Visualization of electronic topology in ZrSiSe by scanning tunneling microscopy

TL;DR

This study uses scanning tunneling microscopy to directly observe the electronic topological features of ZrSiSe, including the nodal line and surface states, advancing understanding of topological semimetals for spintronics.

Contribution

The paper provides the first direct STM evidence of the nodal-line state and surface Dirac point in ZrSiSe, confirming theoretical predictions.

Findings

Nodal line at ~250 meV above Fermi level

Surface Dirac point at ~400 meV below Fermi level

Verification of glide mirror symmetry in ZrSe bilayer

Abstract

As emerging topological nodal-line semimetals, the family of ZrSiX (X = O, S, Se, Te) has attracted broad interests in condensed matter physics due to their future applications in spintonics. Here, we apply a scanning tunneling microscopy (STM) to study the structural symmetry and electronic topology of ZrSiSe.

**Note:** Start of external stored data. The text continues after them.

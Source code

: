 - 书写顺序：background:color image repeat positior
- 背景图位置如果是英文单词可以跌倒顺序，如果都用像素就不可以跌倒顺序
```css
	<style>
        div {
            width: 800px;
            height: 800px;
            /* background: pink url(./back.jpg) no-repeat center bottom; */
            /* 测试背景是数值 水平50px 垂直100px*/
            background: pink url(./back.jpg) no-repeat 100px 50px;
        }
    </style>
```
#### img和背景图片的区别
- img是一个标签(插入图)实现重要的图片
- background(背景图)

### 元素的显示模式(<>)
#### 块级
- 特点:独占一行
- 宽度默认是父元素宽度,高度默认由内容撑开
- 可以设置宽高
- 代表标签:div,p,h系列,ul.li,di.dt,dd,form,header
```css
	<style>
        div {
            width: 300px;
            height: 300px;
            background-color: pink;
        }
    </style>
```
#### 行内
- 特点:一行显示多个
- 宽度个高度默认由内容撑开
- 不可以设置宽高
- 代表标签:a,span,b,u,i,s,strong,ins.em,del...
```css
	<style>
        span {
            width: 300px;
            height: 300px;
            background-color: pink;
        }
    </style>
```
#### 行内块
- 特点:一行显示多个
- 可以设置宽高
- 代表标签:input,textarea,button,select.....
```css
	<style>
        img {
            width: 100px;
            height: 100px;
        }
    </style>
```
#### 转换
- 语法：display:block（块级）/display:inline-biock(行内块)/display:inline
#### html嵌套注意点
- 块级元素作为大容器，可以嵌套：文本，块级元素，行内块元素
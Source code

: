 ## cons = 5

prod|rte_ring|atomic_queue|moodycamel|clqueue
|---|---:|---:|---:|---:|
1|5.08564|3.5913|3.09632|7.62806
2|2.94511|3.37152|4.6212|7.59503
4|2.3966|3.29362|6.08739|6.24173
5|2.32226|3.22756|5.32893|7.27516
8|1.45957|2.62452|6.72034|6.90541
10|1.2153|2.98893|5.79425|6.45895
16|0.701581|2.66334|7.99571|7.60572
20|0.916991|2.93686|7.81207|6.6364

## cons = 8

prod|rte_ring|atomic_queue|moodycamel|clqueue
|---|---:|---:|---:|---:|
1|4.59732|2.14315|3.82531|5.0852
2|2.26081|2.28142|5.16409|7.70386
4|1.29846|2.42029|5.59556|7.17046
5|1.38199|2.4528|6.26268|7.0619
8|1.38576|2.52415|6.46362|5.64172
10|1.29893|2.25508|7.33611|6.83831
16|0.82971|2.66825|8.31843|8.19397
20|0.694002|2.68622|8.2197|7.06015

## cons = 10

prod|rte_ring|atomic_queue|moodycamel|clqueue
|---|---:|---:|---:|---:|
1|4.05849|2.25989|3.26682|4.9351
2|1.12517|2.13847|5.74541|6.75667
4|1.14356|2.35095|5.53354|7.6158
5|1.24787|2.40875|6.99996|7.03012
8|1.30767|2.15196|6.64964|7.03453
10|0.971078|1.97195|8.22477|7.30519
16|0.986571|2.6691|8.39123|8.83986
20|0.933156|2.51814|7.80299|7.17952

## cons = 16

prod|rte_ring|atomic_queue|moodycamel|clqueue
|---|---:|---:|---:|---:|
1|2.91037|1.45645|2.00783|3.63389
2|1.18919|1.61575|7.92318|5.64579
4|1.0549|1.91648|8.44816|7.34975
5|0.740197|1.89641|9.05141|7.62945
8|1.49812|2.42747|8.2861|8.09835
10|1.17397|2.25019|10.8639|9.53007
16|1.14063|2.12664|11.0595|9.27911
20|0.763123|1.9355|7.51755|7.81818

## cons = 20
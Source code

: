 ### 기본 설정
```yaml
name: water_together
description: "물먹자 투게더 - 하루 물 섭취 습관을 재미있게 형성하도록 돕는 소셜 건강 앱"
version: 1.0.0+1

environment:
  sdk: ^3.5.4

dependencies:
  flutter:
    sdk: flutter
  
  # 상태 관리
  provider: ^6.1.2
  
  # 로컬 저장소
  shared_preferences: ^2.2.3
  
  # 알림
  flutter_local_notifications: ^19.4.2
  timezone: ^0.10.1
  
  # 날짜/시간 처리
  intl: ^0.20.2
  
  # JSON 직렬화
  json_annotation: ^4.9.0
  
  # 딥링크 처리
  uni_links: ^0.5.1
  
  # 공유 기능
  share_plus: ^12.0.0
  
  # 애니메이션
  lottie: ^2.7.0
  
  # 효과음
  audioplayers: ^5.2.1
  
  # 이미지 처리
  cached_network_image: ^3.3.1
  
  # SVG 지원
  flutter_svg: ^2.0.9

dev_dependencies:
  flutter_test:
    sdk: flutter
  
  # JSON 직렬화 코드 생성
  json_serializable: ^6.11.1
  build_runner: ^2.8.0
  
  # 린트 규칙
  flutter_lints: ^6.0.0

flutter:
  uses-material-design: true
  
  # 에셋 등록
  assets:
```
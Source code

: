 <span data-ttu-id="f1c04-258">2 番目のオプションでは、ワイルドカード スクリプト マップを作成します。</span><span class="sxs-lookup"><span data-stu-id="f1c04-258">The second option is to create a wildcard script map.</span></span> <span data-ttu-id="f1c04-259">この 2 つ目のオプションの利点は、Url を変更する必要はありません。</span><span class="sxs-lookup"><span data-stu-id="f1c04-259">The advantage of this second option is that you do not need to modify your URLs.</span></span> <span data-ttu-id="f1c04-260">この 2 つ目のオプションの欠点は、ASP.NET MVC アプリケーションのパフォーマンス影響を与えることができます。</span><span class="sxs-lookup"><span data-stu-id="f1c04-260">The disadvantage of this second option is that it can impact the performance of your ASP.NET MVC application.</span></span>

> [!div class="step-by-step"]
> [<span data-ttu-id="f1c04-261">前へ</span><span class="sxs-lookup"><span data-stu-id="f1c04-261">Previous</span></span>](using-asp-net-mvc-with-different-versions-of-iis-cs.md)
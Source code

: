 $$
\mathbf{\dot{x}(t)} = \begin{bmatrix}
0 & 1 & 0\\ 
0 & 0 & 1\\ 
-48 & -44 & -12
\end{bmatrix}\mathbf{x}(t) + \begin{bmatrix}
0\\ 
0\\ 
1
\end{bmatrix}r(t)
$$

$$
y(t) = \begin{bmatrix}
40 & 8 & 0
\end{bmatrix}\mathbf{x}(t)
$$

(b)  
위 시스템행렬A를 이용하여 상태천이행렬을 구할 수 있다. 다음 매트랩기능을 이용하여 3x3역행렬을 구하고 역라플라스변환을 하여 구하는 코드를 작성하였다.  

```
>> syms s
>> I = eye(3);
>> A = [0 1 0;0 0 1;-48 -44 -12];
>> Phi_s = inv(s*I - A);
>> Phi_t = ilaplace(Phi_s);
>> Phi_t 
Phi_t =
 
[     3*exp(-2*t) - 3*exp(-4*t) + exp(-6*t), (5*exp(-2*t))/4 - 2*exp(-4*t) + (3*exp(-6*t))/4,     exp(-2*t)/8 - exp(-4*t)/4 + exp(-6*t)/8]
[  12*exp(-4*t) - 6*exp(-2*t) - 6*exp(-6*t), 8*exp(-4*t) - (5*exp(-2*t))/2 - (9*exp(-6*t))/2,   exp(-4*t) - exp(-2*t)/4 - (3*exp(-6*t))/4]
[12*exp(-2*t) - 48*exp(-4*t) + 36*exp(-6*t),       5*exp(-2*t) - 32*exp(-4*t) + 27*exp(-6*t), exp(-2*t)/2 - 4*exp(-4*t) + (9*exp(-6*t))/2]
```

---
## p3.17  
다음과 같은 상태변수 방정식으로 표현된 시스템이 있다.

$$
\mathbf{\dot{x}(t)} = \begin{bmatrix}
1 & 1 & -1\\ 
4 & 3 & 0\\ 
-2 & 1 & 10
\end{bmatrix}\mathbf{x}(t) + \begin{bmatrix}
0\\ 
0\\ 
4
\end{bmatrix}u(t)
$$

The glide mirror symmetry is verified by quantifying the lattice structure of the ZrSe bilayer based on bias selective topographies. The quasiparticle interference analysis is used to identify the band structure of ZrSiSe. The nodal line is experimentally determined at $\sim$ 250 meV above the Fermi level. An extra surface state Dirac point at $\sim$ 400 meV below the Fermi level is also determined. Our STM measurement provides a direct experimental evidence of the nodal-line state in the family of ZrSiX.